=== Section Start ===

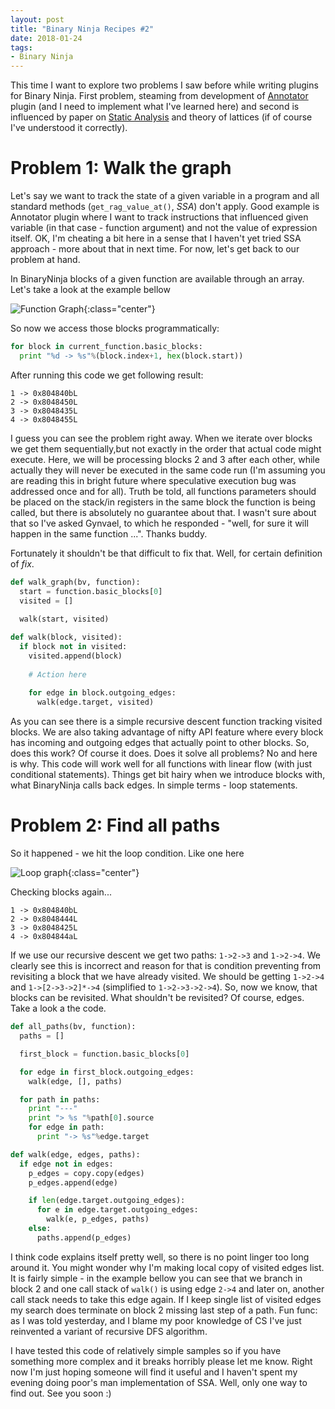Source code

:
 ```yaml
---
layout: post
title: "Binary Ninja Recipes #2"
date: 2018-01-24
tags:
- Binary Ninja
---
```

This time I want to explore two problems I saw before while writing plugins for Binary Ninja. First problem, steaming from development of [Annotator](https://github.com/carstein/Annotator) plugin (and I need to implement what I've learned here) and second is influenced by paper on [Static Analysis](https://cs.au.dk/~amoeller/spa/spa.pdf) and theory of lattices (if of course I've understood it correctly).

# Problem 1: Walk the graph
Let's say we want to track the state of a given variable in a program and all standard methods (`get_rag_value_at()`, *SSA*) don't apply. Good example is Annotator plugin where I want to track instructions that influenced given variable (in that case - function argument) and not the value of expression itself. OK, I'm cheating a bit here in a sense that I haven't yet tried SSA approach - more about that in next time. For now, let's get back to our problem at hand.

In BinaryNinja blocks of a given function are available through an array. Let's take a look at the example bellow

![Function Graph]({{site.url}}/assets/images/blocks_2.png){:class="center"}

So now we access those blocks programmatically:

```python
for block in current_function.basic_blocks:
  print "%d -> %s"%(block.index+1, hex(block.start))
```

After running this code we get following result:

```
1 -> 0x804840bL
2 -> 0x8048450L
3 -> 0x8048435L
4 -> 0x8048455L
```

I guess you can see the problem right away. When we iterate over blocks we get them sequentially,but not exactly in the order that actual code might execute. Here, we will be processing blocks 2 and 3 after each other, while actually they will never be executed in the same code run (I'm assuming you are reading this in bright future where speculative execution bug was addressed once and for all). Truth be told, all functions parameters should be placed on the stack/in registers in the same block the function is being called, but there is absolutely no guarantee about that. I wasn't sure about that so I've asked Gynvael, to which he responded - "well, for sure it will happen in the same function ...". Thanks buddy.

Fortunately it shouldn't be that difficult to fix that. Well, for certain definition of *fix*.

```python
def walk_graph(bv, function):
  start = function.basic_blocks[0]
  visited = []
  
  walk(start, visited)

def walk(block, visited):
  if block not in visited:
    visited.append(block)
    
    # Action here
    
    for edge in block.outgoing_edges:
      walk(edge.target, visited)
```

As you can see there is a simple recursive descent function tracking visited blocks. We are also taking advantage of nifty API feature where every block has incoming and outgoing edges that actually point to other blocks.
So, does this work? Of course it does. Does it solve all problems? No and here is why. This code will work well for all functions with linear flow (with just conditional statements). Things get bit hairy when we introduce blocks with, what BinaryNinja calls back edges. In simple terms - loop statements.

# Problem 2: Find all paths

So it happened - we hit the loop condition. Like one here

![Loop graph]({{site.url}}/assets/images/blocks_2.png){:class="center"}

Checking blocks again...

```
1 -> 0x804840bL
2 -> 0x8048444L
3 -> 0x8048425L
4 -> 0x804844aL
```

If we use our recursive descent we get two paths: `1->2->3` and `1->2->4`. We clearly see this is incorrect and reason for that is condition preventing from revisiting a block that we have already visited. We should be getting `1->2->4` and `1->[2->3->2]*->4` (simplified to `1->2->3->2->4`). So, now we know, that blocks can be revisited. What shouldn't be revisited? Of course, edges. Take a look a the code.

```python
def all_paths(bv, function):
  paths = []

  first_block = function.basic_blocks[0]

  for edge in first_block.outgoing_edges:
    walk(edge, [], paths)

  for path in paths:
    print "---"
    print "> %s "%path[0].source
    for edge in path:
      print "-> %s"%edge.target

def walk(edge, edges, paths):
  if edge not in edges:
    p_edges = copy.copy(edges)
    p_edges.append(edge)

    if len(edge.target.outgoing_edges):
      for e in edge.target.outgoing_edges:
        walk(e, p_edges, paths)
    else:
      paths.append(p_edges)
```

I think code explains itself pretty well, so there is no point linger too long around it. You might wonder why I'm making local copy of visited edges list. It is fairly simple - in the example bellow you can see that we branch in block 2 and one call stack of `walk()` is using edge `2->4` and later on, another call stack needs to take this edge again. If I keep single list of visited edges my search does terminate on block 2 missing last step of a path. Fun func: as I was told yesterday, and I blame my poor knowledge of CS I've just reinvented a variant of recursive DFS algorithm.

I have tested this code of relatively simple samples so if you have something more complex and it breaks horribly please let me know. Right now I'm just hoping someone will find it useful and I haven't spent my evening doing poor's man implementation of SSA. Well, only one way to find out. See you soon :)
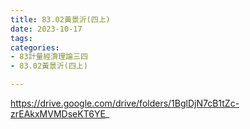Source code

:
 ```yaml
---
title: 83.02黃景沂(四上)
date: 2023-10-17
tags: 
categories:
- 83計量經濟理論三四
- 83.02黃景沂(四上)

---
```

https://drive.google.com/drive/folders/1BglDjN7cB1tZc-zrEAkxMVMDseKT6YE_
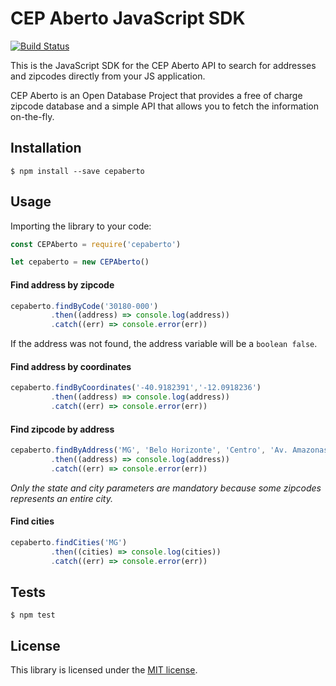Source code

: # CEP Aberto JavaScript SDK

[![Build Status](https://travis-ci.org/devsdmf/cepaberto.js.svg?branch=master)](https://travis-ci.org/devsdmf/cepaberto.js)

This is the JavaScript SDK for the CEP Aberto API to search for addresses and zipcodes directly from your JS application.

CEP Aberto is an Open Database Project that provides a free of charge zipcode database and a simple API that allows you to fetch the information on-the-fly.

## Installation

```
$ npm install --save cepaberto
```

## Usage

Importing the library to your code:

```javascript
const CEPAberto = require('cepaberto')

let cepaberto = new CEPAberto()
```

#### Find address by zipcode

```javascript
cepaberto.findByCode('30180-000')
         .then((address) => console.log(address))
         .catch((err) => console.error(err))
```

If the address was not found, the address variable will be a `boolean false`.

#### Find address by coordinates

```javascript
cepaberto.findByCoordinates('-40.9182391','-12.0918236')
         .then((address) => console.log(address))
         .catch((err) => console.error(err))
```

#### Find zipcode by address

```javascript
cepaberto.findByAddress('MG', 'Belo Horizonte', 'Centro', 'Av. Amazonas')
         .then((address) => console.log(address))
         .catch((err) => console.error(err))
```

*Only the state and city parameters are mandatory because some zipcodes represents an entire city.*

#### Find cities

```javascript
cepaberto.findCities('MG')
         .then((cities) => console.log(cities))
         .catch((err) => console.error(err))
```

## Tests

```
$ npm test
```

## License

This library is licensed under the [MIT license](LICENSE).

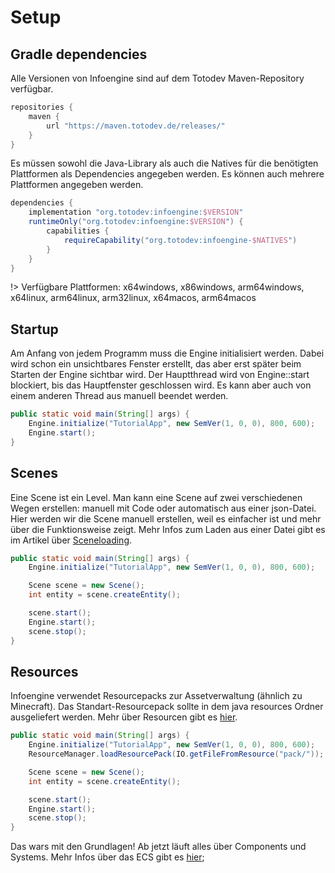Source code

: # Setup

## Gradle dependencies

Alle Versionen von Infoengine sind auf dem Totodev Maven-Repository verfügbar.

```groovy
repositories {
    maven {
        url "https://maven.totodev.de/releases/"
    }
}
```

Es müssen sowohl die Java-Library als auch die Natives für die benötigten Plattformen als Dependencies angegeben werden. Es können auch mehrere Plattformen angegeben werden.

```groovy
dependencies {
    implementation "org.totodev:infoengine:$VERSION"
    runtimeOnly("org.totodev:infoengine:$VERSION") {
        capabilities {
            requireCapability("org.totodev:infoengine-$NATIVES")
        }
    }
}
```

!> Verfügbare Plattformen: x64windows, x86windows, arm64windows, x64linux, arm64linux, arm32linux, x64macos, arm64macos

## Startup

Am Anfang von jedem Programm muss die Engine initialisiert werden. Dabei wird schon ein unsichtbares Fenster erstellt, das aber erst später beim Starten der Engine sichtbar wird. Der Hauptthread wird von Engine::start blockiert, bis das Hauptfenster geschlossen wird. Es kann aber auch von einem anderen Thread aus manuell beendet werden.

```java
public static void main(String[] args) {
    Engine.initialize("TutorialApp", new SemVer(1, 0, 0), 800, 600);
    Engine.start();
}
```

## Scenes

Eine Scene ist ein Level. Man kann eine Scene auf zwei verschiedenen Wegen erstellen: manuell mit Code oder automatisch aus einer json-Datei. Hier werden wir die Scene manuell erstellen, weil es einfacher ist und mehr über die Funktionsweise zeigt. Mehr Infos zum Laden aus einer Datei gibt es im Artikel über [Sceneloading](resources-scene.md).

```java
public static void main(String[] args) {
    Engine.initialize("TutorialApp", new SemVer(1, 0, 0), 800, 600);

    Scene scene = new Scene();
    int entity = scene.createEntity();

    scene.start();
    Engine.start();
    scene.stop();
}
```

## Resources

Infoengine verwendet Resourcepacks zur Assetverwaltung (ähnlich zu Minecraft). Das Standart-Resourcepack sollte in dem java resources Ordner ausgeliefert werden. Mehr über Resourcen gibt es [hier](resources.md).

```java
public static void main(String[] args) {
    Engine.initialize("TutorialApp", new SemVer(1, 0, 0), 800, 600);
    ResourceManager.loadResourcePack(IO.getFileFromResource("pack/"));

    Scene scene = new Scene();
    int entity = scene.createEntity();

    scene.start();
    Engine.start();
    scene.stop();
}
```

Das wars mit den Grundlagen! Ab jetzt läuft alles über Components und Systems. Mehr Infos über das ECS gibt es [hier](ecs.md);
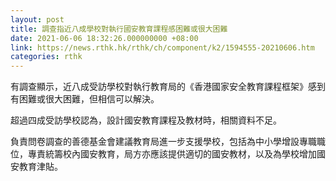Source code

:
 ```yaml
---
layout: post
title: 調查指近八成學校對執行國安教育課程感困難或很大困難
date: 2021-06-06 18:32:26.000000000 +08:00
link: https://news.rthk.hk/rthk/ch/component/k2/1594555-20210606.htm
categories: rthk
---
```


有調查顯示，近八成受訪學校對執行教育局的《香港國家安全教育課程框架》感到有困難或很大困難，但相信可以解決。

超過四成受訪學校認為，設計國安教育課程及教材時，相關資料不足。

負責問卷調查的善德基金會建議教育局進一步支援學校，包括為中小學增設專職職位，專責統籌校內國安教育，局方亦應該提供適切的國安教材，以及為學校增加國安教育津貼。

=== Section End ===

▶ [Assignment]
Go through the records and show every line with the string "gibt" in it.

▶ [Solution below]
Eine Scene ist ein Level. Man kann eine Scene auf zwei verschiedenen Wegen erstellen: manuell mit Code oder automatisch aus einer json-Datei. Hier werden wir die Scene manuell erstellen, weil es einfacher ist und mehr über die Funktionsweise zeigt. Mehr Infos zum Laden aus einer Datei gibt es im Artikel über [Sceneloading](resources-scene.md).
Infoengine verwendet Resourcepacks zur Assetverwaltung (ähnlich zu Minecraft). Das Standart-Resourcepack sollte in dem java resources Ordner ausgeliefert werden. Mehr über Resourcen gibt es [hier](resources.md).
Das wars mit den Grundlagen! Ab jetzt läuft alles über Components und Systems. Mehr Infos über das ECS gibt es [hier](ecs.md);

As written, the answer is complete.